[Saved data entries]
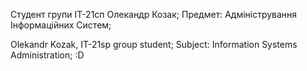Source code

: Студент групи ІТ-21сп Олекандр Козак; Предмет: Адміністрування Інформаційних Систем;

Olekandr Kozak, IT-21sp group student; Subject: Information Systems Administration;
:D
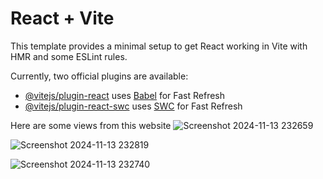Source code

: # React + Vite

This template provides a minimal setup to get React working in Vite with HMR and some ESLint rules.

Currently, two official plugins are available:

- [@vitejs/plugin-react](https://github.com/vitejs/vite-plugin-react/blob/main/packages/plugin-react/README.md) uses [Babel](https://babeljs.io/) for Fast Refresh
- [@vitejs/plugin-react-swc](https://github.com/vitejs/vite-plugin-react-swc) uses [SWC](https://swc.rs/) for Fast Refresh

Here are some views from this website
![Screenshot 2024-11-13 232659](https://github.com/user-attachments/assets/54602389-c0ca-4795-921f-60b868090e61)

![Screenshot 2024-11-13 232819](https://github.com/user-attachments/assets/c5e6a47d-9ded-40fe-9daa-124cd970d130)

![Screenshot 2024-11-13 232740](https://github.com/user-attachments/assets/c3da58ee-91ed-4f95-b598-0fc94cfe7b0d)
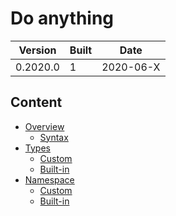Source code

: # Do anything
| Version  | Built | Date       |
| -------- | ----- | ---------- |
| 0.2020.0 | 1     | 2020-06-X  |


## Content
- [Overview](Overview/Index.md)
  - [Syntax](Overview/Syntax.md)
- [Types](Types/Index.md)
  - [Custom](Types/Custom.md)
  - [Built-in](Types/Built-in/Index.md)
- [Namespace](Namespace/Index.md)
  - [Custom](Namespace/Custom.md)
  - [Built-in](Namespace/Built-in/Index.md)

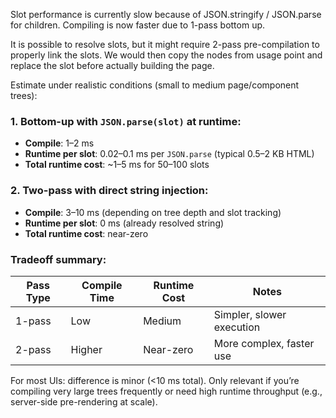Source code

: Slot performance is currently slow because of JSON.stringify / JSON.parse for children. Compiling is now faster due to 1-pass bottom up.

It is possible to resolve slots, but it might require 2-pass pre-compilation to properly link the slots. We would then copy the nodes from usage point and replace the slot before actually building the page.

Estimate under realistic conditions (small to medium page/component trees):

### 1. Bottom-up with `JSON.parse(slot)` at runtime:

* **Compile**: 1–2 ms
* **Runtime per slot**: 0.02–0.1 ms per `JSON.parse` (typical 0.5–2 KB HTML)
* **Total runtime cost**: \~1–5 ms for 50–100 slots

### 2. Two-pass with direct string injection:

* **Compile**: 3–10 ms (depending on tree depth and slot tracking)
* **Runtime per slot**: 0 ms (already resolved string)
* **Total runtime cost**: near-zero

### Tradeoff summary:

| Pass Type | Compile Time | Runtime Cost | Notes                     |
| --------- | ------------ | ------------ | ------------------------- |
| 1-pass    | Low          | Medium       | Simpler, slower execution |
| 2-pass    | Higher       | Near-zero    | More complex, faster use  |

For most UIs: difference is minor (<10 ms total). Only relevant if you’re compiling very large trees frequently or need high runtime throughput (e.g., server-side pre-rendering at scale).
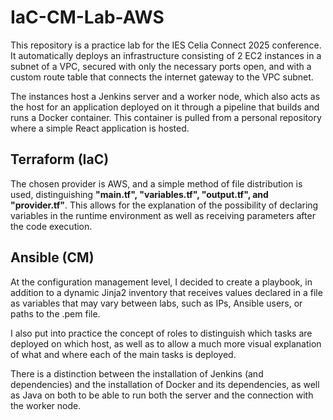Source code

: # IaC-CM-Lab-AWS
This repository is a practice lab for the IES Celia Connect 2025 conference. It automatically deploys an infrastructure consisting of 2 EC2 instances in a subnet of a VPC, secured with only the necessary ports open, and with a custom route table that connects the internet gateway to the VPC subnet.

The instances host a Jenkins server and a worker node, which also acts as the host for an application deployed on it through a pipeline that builds and runs a Docker container. This container is pulled from a personal repository where a simple React application is hosted.

## Terraform (IaC)
The chosen provider is AWS, and a simple method of file distribution is used, distinguishing **"main.tf", "variables.tf", "output.tf", and "provider.tf"**. This allows for the explanation of the possibility of declaring variables in the runtime environment as well as receiving parameters after the code execution.

## Ansible (CM)
At the configuration management level, I decided to create a playbook, in addition to a dynamic Jinja2 inventory that receives values declared in a file as variables that may vary between labs, such as IPs, Ansible users, or paths to the .pem file.

I also put into practice the concept of roles to distinguish which tasks are deployed on which host, as well as to allow a much more visual explanation of what and where each of the main tasks is deployed.

There is a distinction between the installation of Jenkins (and dependencies) and the installation of Docker and its dependencies, as well as Java on both to be able to run both the server and the connection with the worker node.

*What is being asked*
Print the data above exactly, minus pictures.

*Worked solution*
Source code

: Студент групи ІТ-21сп Олекандр Козак; Предмет: Адміністрування Інформаційних Систем;

Olekandr Kozak, IT-21sp group student; Subject: Information Systems Administration;
:D
Source code

: # React + Vite

This template provides a minimal setup to get React working in Vite with HMR and some ESLint rules.

Currently, two official plugins are available:

- [@vitejs/plugin-react](https://github.com/vitejs/vite-plugin-react/blob/main/packages/plugin-react/README.md) uses [Babel](https://babeljs.io/) for Fast Refresh
- [@vitejs/plugin-react-swc](https://github.com/vitejs/vite-plugin-react-swc) uses [SWC](https://swc.rs/) for Fast Refresh

Here are some views from this website
![Screenshot 2024-11-13 232659](https://github.com/user-attachments/assets/54602389-c0ca-4795-921f-60b868090e61)

![Screenshot 2024-11-13 232819](https://github.com/user-attachments/assets/c5e6a47d-9ded-40fe-9daa-124cd970d130)

![Screenshot 2024-11-13 232740](https://github.com/user-attachments/assets/c3da58ee-91ed-4f95-b598-0fc94cfe7b0d)
Source code

: # Do anything
| Version  | Built | Date       |
| -------- | ----- | ---------- |
| 0.2020.0 | 1     | 2020-06-X  |


## Content
- [Overview](Overview/Index.md)
  - [Syntax](Overview/Syntax.md)
- [Types](Types/Index.md)
  - [Custom](Types/Custom.md)
  - [Built-in](Types/Built-in/Index.md)
- [Namespace](Namespace/Index.md)
  - [Custom](Namespace/Custom.md)
  - [Built-in](Namespace/Built-in/Index.md)

Source code

: Slot performance is currently slow because of JSON.stringify / JSON.parse for children. Compiling is now faster due to 1-pass bottom up.

It is possible to resolve slots, but it might require 2-pass pre-compilation to properly link the slots. We would then copy the nodes from usage point and replace the slot before actually building the page.

Estimate under realistic conditions (small to medium page/component trees):

### 1. Bottom-up with `JSON.parse(slot)` at runtime:

* **Compile**: 1–2 ms
* **Runtime per slot**: 0.02–0.1 ms per `JSON.parse` (typical 0.5–2 KB HTML)
* **Total runtime cost**: \~1–5 ms for 50–100 slots

### 2. Two-pass with direct string injection:

* **Compile**: 3–10 ms (depending on tree depth and slot tracking)
* **Runtime per slot**: 0 ms (already resolved string)
* **Total runtime cost**: near-zero

### Tradeoff summary:

| Pass Type | Compile Time | Runtime Cost | Notes                     |
| --------- | ------------ | ------------ | ------------------------- |
| 1-pass    | Low          | Medium       | Simpler, slower execution |
| 2-pass    | Higher       | Near-zero    | More complex, faster use  |

For most UIs: difference is minor (<10 ms total). Only relevant if you’re compiling very large trees frequently or need high runtime throughput (e.g., server-side pre-rendering at scale).
Source code

: # IaC-CM-Lab-AWS
This repository is a practice lab for the IES Celia Connect 2025 conference. It automatically deploys an infrastructure consisting of 2 EC2 instances in a subnet of a VPC, secured with only the necessary ports open, and with a custom route table that connects the internet gateway to the VPC subnet.

The instances host a Jenkins server and a worker node, which also acts as the host for an application deployed on it through a pipeline that builds and runs a Docker container. This container is pulled from a personal repository where a simple React application is hosted.

## Terraform (IaC)
The chosen provider is AWS, and a simple method of file distribution is used, distinguishing **"main.tf", "variables.tf", "output.tf", and "provider.tf"**. This allows for the explanation of the possibility of declaring variables in the runtime environment as well as receiving parameters after the code execution.

## Ansible (CM)
At the configuration management level, I decided to create a playbook, in addition to a dynamic Jinja2 inventory that receives values declared in a file as variables that may vary between labs, such as IPs, Ansible users, or paths to the .pem file.

I also put into practice the concept of roles to distinguish which tasks are deployed on which host, as well as to allow a much more visual explanation of what and where each of the main tasks is deployed.

There is a distinction between the installation of Jenkins (and dependencies) and the installation of Docker and its dependencies, as well as Java on both to be able to run both the server and the connection with the worker node.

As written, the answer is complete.